All of lore.kernel.org
 help / color / mirror / Atom feed
From: Anssi Hannula <anssi.hannula@bitwise.fi>
To: Claudiu.Beznea@microchip.com
Cc: Nicolas.Ferre@microchip.com, davem@davemloft.net, netdev@vger.kernel.org
Subject: Re: [PATCH 3/3] net: macb: add missing barriers when reading buffers
Date: Wed, 12 Dec 2018 13:27:14 +0200	[thread overview]
Message-ID: <70b55891-1bc4-be1a-1e45-09f073d3e021@bitwise.fi> (raw)

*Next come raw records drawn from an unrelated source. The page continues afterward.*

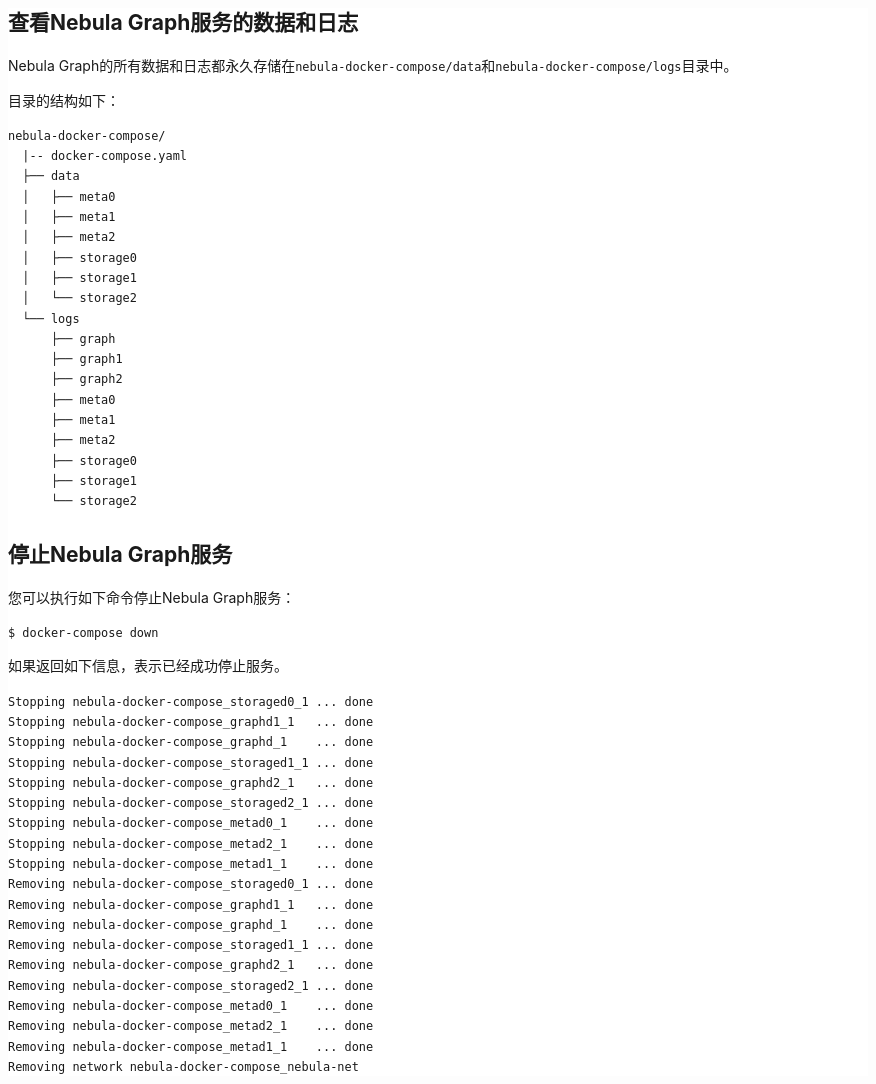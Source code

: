 ## 查看Nebula Graph服务的数据和日志

Nebula Graph的所有数据和日志都永久存储在`nebula-docker-compose/data`和`nebula-docker-compose/logs`目录中。

目录的结构如下：

```text
nebula-docker-compose/
  |-- docker-compose.yaml
  ├── data
  │   ├── meta0
  │   ├── meta1
  │   ├── meta2
  │   ├── storage0
  │   ├── storage1
  │   └── storage2
  └── logs
      ├── graph
      ├── graph1
      ├── graph2
      ├── meta0
      ├── meta1
      ├── meta2
      ├── storage0
      ├── storage1
      └── storage2
```

## 停止Nebula Graph服务

您可以执行如下命令停止Nebula Graph服务：

```bash
$ docker-compose down
```

如果返回如下信息，表示已经成功停止服务。

```bash
Stopping nebula-docker-compose_storaged0_1 ... done
Stopping nebula-docker-compose_graphd1_1   ... done
Stopping nebula-docker-compose_graphd_1    ... done
Stopping nebula-docker-compose_storaged1_1 ... done
Stopping nebula-docker-compose_graphd2_1   ... done
Stopping nebula-docker-compose_storaged2_1 ... done
Stopping nebula-docker-compose_metad0_1    ... done
Stopping nebula-docker-compose_metad2_1    ... done
Stopping nebula-docker-compose_metad1_1    ... done
Removing nebula-docker-compose_storaged0_1 ... done
Removing nebula-docker-compose_graphd1_1   ... done
Removing nebula-docker-compose_graphd_1    ... done
Removing nebula-docker-compose_storaged1_1 ... done
Removing nebula-docker-compose_graphd2_1   ... done
Removing nebula-docker-compose_storaged2_1 ... done
Removing nebula-docker-compose_metad0_1    ... done
Removing nebula-docker-compose_metad2_1    ... done
Removing nebula-docker-compose_metad1_1    ... done
Removing network nebula-docker-compose_nebula-net
```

In-Reply-To: <0212fb04-8c2d-264c-a459-6d579a56507e@microchip.com>

On 12.12.2018 12:58, Claudiu.Beznea@microchip.com wrote:
>
> On 11.12.2018 15:21, Anssi Hannula wrote:
>> On 10.12.2018 12:34, Claudiu.Beznea@microchip.com wrote:
>>> On 07.12.2018 14:00, Anssi Hannula wrote:
>>>> On 6.12.2018 16:14, Claudiu.Beznea@microchip.com wrote:
>>>>> Hi Anssi,
>>>> Hi!
>>>>
>>>>> On 05.12.2018 16:00, Anssi Hannula wrote:
>>>>>> On 5.12.2018 14:37, Claudiu.Beznea@microchip.com wrote:
>>>>>>> On 30.11.2018 20:21, Anssi Hannula wrote:
>>>>>>>> When reading buffer descriptors on RX or on TX completion, an
>>>>>>>> RX_USED/TX_USED bit is checked first to ensure that the descriptor has
>>>>>>>> been populated. However, there are no memory barriers to ensure that the
>>>>>>>> data protected by the RX_USED/TX_USED bit is up-to-date with respect to
>>>>>>>> that bit.
>>>>>>>>
>>>>>>>> Fix that by adding DMA read memory barriers on those paths.
>>>>>>>>
>>>>>>>> I did not observe any actual issues caused by these being missing,
>>>>>>>> though.
>>>>>>>>
>>>>>>>> Tested on a ZynqMP based system.
>>>>>>>>
>>>>>>>> Signed-off-by: Anssi Hannula <anssi.hannula@bitwise.fi>
>>>>>>>> Fixes: 89e5785fc8a6 ("[PATCH] Atmel MACB ethernet driver")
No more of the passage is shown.